* **What you are asked to do**:
Copy every record exactly as it stands. Leave the pictures out.

Start of Material shown

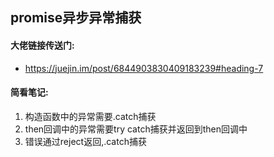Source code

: ## promise异步异常捕获
#### 大佬链接传送门:
- https://juejin.im/post/6844903830409183239#heading-7
#### 简看笔记:
  1. 构造函数中的异常需要.catch捕获
  2. then回调中的异常需要try catch捕获并返回到then回调中
  3. 错误通过reject返回,.catch捕获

End of Material shown

* **Written solution**:
Source code

: ## promise异步异常捕获
#### 大佬链接传送门:
- https://juejin.im/post/6844903830409183239#heading-7
#### 简看笔记:
  1. 构造函数中的异常需要.catch捕获
  2. then回调中的异常需要try catch捕获并返回到then回调中
  3. 错误通过reject返回,.catch捕获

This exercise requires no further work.